Don Facundo was the first person to distill two different distillates, Aguardiente and Redestilado, that were aged separately and then blended together to produce a balanced rum. In doing so, he created what has become known in rum-making as the 'Parallel Process'.
Bacardi continues to distill two different rum bases from two different mashes. 'Aguardiente' is a fruity, heavy-bodied rum with a high level of congeners and strong flavours made in a single continuous distillation in a copper and cast iron column still to 70-80% alc./vol..
'Redestilado' is a drier, lighter-bodied rum with fewer congeners and a subtler flavour. This is distilled through five separate continuous stainless steel columns to 92.5%-94.5% alc./vol.. These contrasting light and heavy rums are aged and blended to make Bacardi Superior rum.
The distillates produced at Cathedral of Rum in Puerto Rico are shipped in stainless steel tanks to Jacksonville, Florida for aging, blending and bottling.
Bacardi Superior rum is blended only from rums aged for a minimum of one year and as long as two years, depending on the characteristics of the individual barrel. The Aguardiente and Redestilado rums are aged separately in lightly charred American white-oak ex-whiskey barrels (mostly ex-Jack Daniels barrels).

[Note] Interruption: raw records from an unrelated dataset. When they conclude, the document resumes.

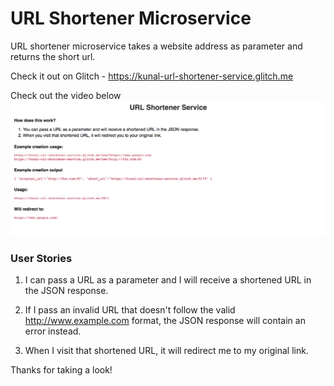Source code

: # URL Shortener Microservice  
  
URL shortener microservice takes a website address as parameter and returns the short url.

Check it out on Glitch - https://kunal-url-shortener-service.glitch.me  
  
Check out the video below    
[![URL Shortener Microservice](https://github.com/abkunal/URL-Shortener-Microservice/blob/master/url%20shortener%20screenshot.png)](https://www.youtube.com/watch?v=9_L6dWqIA40)  
  
### User Stories  
  
1. I can pass a URL as a parameter and I will receive a shortened URL in the JSON response.  
  
2. If I pass an invalid URL that doesn't follow the valid http://www.example.com format, the JSON response will contain an error instead.  
  
3. When I visit that shortened URL, it will redirect me to my original link.  
  
Thanks for taking a look!  
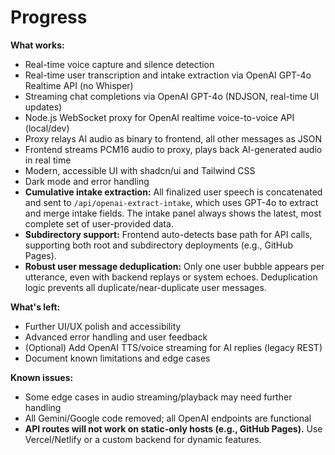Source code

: # Progress

**What works:**
- Real-time voice capture and silence detection
- Real-time user transcription and intake extraction via OpenAI GPT-4o Realtime API (no Whisper)
- Streaming chat completions via OpenAI GPT-4o (NDJSON, real-time UI updates)
- Node.js WebSocket proxy for OpenAI realtime voice-to-voice API (local/dev)
- Proxy relays AI audio as binary to frontend, all other messages as JSON
- Frontend streams PCM16 audio to proxy, plays back AI-generated audio in real time
- Modern, accessible UI with shadcn/ui and Tailwind CSS
- Dark mode and error handling
- **Cumulative intake extraction:** All finalized user speech is concatenated and sent to `/api/openai-extract-intake`, which uses GPT-4o to extract and merge intake fields. The intake panel always shows the latest, most complete set of user-provided data.
- **Subdirectory support:** Frontend auto-detects base path for API calls, supporting both root and subdirectory deployments (e.g., GitHub Pages).
- **Robust user message deduplication:** Only one user bubble appears per utterance, even with backend replays or system echoes. Deduplication logic prevents all duplicate/near-duplicate user messages.

**What's left:**
- Further UI/UX polish and accessibility
- Advanced error handling and user feedback
- (Optional) Add OpenAI TTS/voice streaming for AI replies (legacy REST)
- Document known limitations and edge cases

**Known issues:**
- Some edge cases in audio streaming/playback may need further handling
- All Gemini/Google code removed; all OpenAI endpoints are functional
- **API routes will not work on static-only hosts (e.g., GitHub Pages).** Use Vercel/Netlify or a custom backend for dynamic features.
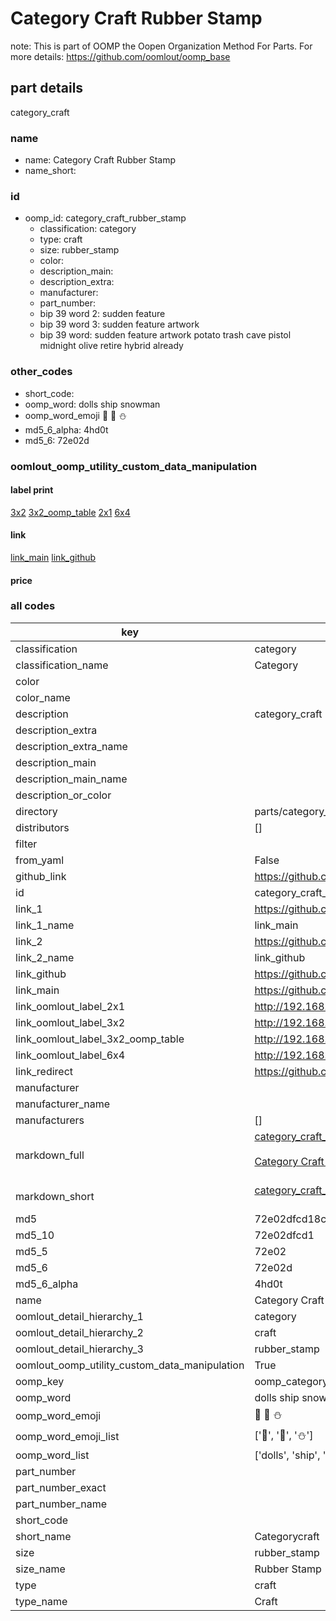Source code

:# Category Craft Rubber Stamp  

note: This is part of OOMP the Oopen Organization Method For Parts. For more details: https://github.com/oomlout/oomp_base

##  part details
  



category_craft



### name
* name: Category Craft Rubber Stamp
* name_short: 
### id
* oomp_id: category_craft_rubber_stamp
  * classification: category
  * type: craft
  * size: rubber_stamp
  * color: 
  * description_main: 
  * description_extra: 
  * manufacturer: 
  * part_number: 
  * bip 39 word 2: sudden feature
  * bip 39 word 3: sudden feature artwork
  * bip 39 word: sudden feature artwork potato trash cave pistol midnight olive retire hybrid already

### other_codes
* short_code: 
* oomp_word: dolls ship snowman
* oomp_word_emoji :dolls: :ship: :snowman:
* md5_6_alpha: 4hd0t
* md5_6: 72e02d






### oomlout_oomp_utility_custom_data_manipulation
#### label print
[3x2](http://192.168.1.245:1112/?label=oomp%204hd0t)
[3x2_oomp_table](http://192.168.1.108:1112/?label=oomp%204hd0t)
[2x1](http://192.168.1.242:1112/?label=oomp%204hd0t)
[6x4](http://192.168.1.55:1112/?label=oomp%204hd0t)    

#### link

[link_main](https://github.com/oomlout/oomlout_oomp_version_1_messy/tree/main/parts/category_craft_rubber_stamp) [link_github](https://github.com/oomlout/oomlout_oomp_version_1_messy/tree/main/parts/category_craft_rubber_stamp)                             

#### price







### all codes 
| key | value |  
| --- | --- |  
| classification | category |  
| classification_name | Category |  
| color |  |  
| color_name |  |  
| description | category_craft |  
| description_extra |  |  
| description_extra_name |  |  
| description_main |  |  
| description_main_name |  |  
| description_or_color |   |  
| directory | parts/category_craft_rubber_stamp |  
| distributors | [] |  
| filter |  |  
| from_yaml | False |  
| github_link | https://github.com/oomlout/oomlout_oomp_part_src/tree/main/parts/category_craft_rubber_stamp |  
| id | category_craft_rubber_stamp |  
| link_1 | https://github.com/oomlout/oomlout_oomp_version_1_messy/tree/main/parts/category_craft_rubber_stamp |  
| link_1_name | link_main |  
| link_2 | https://github.com/oomlout/oomlout_oomp_version_1_messy/tree/main/parts/category_craft_rubber_stamp |  
| link_2_name | link_github |  
| link_github | https://github.com/oomlout/oomlout_oomp_version_1_messy/tree/main/parts/category_craft_rubber_stamp |  
| link_main | https://github.com/oomlout/oomlout_oomp_version_1_messy/tree/main/parts/category_craft_rubber_stamp |  
| link_oomlout_label_2x1 | http://192.168.1.242:1112/?label=oomp%204hd0t |  
| link_oomlout_label_3x2 | http://192.168.1.245:1112/?label=oomp%204hd0t |  
| link_oomlout_label_3x2_oomp_table | http://192.168.1.108:1112/?label=oomp%204hd0t |  
| link_oomlout_label_6x4 | http://192.168.1.55:1112/?label=oomp%204hd0t |  
| link_redirect | https://github.com/oomlout/oomlout_oomp_version_1_messy/tree/main/parts/category_craft_rubber_stamp |  
| manufacturer |  |  
| manufacturer_name |  |  
| manufacturers | [] |  
| markdown_full | [category_craft_rubber_stamp](none)<br>[](none)<br>[Category Craft Rubber Stamp](none)<br><br> |  
| markdown_short | [category_craft_rubber_stamp](none)<br><br> |  
| md5 | 72e02dfcd18c74ac9373ba8c1a550ec4 |  
| md5_10 | 72e02dfcd1 |  
| md5_5 | 72e02 |  
| md5_6 | 72e02d |  
| md5_6_alpha | 4hd0t |  
| name | Category Craft Rubber Stamp |  
| oomlout_detail_hierarchy_1 | category |  
| oomlout_detail_hierarchy_2 | craft |  
| oomlout_detail_hierarchy_3 | rubber_stamp |  
| oomlout_oomp_utility_custom_data_manipulation | True |  
| oomp_key | oomp_category_craft_rubber_stamp |  
| oomp_word | dolls ship snowman |  
| oomp_word_emoji | :dolls: :ship: :snowman: |  
| oomp_word_emoji_list | [':dolls:', ':ship:', ':snowman:'] |  
| oomp_word_list | ['dolls', 'ship', 'snowman'] |  
| part_number |  |  
| part_number_exact |  |  
| part_number_name |  |  
| short_code |  |  
| short_name | Categorycraft |  
| size | rubber_stamp |  
| size_name | Rubber Stamp |  
| type | craft |  
| type_name | Craft |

Prior to use, each barrel is thoroughly cleaned with boiling water to open the wood's pores and to wash away any unwanted whiskey flavours held in the wood. After washing, the inside of each barrel is scraped and recharged.
Bacardi uses barrels between six and seven times, meaning they typically last 16 years. During the aging process Bacardi loses between 7 and 10 per cent per year due to alcohol evaporation (the angel's share).
Don Facundo's quest to produce more elegant rums led him to experiment with filtration techniques. He found that natural charcoal was perfect for filtering harsh and undesirable components from his rum, making it smoother and more harmonious. The recipe for the charcoal, like the recipe for the rum itself, remains a carefully guarded secret but is known to be a mix of more than 13 types of tropical wood and coconut shell.
One of the specific charcoals, chosen for the flavour compounds that it removes from the rum, also has the side effect of removing the rum's colour. It is now common to find aged rums made clear by charcoal filtration but Bacardi Carta Blanca rum is the original aged and charcoal-filtered clear rum. Charcoal filtration is used at three key points in Bacardi Carta Blanca's production process: before and after aging the Aguardiente, and after aging the Redestilado (but not before).
Different recipes and sizes of charcoal particles are used, depending on which Bacardi rum is being produced. Fine grains are used for Carta Blanca and larger grains for more aged variants. Hence, while charcoal filtration strips the colour imparted by age in Carta Blanca, expressions such as Bacardi Ocho (8 year old) retain most of the colour drawn from the wood.